Lieutenant Kelly followed him a few paces, telling him whom to see in Baltimore.
Dick Ellicott said, “The old “fellow seemed pretty shaken for a minute.”
I nodded
“I’ll bet he wishes Agnes Hutton was here.”
“Why?”
“She knew more about the Trent and Spur affairs than anybody in the place. I guess they thought sometimes she knew too much.”
Lieutenant Kelly came back just then and told Dick he was going down to Mr. Doyle’s office for a few moments and that I was going with him.
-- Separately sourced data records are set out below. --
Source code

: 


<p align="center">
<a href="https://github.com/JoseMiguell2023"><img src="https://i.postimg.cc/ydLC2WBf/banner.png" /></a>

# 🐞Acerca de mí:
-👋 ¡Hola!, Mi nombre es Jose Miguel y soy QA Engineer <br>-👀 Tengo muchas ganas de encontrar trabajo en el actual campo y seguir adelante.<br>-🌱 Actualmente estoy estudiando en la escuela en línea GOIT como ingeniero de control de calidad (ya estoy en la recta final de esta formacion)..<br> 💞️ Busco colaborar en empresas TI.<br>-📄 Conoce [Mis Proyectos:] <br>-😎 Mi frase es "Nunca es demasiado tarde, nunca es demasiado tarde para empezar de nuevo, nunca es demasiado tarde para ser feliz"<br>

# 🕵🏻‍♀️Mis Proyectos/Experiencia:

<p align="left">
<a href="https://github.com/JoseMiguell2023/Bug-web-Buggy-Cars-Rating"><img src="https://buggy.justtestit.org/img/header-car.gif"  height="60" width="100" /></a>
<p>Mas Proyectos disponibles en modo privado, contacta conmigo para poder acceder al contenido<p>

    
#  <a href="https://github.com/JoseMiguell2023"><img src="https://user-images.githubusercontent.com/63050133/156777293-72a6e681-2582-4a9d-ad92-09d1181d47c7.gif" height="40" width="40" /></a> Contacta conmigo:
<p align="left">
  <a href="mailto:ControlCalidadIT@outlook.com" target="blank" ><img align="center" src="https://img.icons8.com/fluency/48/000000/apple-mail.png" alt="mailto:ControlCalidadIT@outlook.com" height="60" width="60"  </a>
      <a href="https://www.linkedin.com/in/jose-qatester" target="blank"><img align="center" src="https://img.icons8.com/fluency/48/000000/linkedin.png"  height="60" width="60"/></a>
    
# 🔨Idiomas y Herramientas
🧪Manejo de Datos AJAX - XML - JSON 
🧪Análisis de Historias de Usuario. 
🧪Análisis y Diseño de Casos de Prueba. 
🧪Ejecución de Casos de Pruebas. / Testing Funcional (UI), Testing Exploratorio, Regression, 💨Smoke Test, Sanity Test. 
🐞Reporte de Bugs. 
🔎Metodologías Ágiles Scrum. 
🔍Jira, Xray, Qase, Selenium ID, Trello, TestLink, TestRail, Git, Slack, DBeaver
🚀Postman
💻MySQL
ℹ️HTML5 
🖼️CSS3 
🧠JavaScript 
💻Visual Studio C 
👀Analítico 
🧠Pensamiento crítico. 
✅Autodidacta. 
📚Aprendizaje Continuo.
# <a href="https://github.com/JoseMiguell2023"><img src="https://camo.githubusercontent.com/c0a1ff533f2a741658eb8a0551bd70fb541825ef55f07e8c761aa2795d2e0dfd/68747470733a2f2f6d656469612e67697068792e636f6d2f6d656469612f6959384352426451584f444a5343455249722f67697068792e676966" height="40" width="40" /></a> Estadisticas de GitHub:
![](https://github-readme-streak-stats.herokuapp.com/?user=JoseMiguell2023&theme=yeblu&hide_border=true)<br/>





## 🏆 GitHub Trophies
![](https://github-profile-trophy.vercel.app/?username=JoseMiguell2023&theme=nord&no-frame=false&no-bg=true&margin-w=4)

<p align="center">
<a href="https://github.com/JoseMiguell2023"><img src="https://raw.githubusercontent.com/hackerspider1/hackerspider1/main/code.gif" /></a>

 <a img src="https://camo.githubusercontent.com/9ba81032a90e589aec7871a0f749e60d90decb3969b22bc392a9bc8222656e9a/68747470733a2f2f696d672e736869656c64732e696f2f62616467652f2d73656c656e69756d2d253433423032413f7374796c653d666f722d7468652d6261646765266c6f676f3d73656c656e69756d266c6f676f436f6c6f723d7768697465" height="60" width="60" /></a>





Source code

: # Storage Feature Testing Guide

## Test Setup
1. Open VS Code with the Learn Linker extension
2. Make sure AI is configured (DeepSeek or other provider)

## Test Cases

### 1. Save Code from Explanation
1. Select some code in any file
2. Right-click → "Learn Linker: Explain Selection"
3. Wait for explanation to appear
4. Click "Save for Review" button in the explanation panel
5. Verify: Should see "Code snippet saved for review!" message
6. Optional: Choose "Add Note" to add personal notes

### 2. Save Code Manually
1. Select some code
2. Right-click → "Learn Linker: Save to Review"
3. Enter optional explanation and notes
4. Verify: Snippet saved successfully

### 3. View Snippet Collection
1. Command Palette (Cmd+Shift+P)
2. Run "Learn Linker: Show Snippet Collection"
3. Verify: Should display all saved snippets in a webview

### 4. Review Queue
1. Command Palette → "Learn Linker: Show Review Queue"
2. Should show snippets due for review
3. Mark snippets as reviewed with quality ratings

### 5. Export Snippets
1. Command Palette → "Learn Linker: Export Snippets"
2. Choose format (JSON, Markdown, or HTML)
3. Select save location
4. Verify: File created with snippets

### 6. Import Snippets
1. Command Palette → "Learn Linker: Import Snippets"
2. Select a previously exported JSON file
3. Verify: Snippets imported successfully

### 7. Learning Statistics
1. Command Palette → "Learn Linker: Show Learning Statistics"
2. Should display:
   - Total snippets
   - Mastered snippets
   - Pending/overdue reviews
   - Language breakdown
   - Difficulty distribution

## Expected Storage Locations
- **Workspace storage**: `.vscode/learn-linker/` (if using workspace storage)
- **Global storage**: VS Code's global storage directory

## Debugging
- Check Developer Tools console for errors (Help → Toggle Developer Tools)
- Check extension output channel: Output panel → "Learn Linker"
“Then I’ll come along,” Dick said.
The sight of Mr. Doyle’s office, still pretty much the way his visitor had left it, seemed to give Lieutenant Kelly a good deal of quiet fun. The cabinet that had held the museum was practically empty, and the large file that had held the four jars of ten-year-old evidence was entirely so. Papers were dumped about, and Mr. Doyle’s secretary, whose name was Miss Lacey, was a very worried woman.
“It’s the Ridge Beach papers I can’t find,” she said. “We’ve got to have them.”
Lieutenant Kelly nodded affably, and when Miss Lacey went out of the room he winked at me.
“This’ll keep the Big Shot busy for a month. Won’t have so much time to pleasure himself around Ivy Hill.”
He chuckled gorgeously, and I looked severely at him.
“Did you do this yourself?” I demanded in a whisper; but Miss Lacey was coming back, and Lieutenant Kelly remarked blandly, without any apparent relevance that I could see, “There’s more ways of killing a horse than choking him on butter.”
When we went out and got into Dick Ellicott’s car he still seemed very well pleased with himself. We stopped at a drug store on the Circle, and while Dick Ellicott was inside I accused him again of resorting to very low methods to get rid of Mr. Doyle. Not that I blamed him much. Mr. Doyle was certainly on the side of what Mrs. Trent called “managing things.” But Lieutenant Kelly was not to be drawn.